**Input**
***
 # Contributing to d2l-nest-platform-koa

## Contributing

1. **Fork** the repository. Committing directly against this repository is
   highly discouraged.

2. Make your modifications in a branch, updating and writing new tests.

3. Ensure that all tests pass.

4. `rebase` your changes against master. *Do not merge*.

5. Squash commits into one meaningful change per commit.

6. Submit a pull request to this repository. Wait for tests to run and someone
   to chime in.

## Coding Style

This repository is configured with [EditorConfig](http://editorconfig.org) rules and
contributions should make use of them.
***
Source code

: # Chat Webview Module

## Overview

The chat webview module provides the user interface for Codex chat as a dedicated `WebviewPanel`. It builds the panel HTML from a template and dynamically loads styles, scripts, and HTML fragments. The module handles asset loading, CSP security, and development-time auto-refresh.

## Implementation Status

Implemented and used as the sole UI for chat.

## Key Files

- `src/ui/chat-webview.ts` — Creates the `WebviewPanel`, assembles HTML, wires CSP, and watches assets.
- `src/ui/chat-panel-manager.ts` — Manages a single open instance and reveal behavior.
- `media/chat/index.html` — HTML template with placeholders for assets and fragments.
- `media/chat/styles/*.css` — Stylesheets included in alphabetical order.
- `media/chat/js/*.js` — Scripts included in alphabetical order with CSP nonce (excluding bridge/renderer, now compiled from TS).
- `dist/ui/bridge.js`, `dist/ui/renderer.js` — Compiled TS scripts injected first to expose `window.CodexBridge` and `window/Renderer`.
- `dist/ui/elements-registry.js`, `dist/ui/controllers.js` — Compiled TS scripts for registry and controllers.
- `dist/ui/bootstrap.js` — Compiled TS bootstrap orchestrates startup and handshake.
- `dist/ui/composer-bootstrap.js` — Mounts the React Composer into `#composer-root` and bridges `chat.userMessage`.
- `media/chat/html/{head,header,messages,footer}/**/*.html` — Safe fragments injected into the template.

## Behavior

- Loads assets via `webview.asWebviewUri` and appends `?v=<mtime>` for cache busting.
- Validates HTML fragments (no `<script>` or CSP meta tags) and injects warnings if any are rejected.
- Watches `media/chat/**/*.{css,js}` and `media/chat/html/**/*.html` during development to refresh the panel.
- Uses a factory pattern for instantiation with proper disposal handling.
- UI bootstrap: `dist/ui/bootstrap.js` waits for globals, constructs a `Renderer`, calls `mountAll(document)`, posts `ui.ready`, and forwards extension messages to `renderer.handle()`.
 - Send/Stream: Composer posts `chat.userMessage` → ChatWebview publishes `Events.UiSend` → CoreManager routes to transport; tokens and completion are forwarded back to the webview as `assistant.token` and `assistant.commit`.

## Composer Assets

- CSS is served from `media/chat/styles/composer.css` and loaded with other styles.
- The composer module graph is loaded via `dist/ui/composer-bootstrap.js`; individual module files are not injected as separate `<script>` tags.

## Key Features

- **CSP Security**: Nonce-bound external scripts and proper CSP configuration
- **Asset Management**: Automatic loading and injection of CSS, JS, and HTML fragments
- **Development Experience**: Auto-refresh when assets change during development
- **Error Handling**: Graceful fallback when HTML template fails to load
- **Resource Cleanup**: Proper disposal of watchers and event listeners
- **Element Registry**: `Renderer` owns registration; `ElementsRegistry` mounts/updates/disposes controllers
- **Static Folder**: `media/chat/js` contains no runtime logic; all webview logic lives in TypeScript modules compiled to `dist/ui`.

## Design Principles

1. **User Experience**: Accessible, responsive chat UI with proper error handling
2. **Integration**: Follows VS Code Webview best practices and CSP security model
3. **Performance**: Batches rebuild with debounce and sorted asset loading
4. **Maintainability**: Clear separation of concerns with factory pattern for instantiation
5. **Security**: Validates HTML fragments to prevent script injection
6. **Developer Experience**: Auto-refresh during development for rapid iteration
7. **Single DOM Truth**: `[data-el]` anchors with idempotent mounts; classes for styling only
***
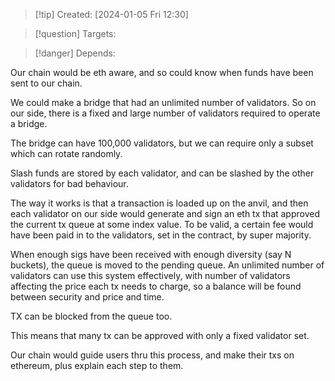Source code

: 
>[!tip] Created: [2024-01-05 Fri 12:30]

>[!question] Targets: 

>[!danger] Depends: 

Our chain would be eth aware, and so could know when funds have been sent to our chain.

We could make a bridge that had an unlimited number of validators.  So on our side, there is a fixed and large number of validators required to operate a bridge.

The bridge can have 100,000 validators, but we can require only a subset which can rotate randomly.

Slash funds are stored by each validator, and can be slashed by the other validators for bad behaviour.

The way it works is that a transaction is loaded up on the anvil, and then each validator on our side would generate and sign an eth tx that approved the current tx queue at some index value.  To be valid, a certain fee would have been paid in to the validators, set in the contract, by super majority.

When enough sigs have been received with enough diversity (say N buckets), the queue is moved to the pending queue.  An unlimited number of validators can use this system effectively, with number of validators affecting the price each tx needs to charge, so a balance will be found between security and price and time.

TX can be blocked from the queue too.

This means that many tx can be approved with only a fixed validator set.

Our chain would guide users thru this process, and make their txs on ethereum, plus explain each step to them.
***
**Problem details**
Using the records above, set down exactly the lines from the one with "4. **Maintainability**: Clear" through the one with "7. **Single DOM", inclusive, and nothing more.

**Expected answer**
4. **Maintainability**: Clear separation of concerns with factory pattern for instantiation
5. **Security**: Validates HTML fragments to prevent script injection
6. **Developer Experience**: Auto-refresh during development for rapid iteration
7. **Single DOM Truth**: `[data-el]` anchors with idempotent mounts; classes for styling only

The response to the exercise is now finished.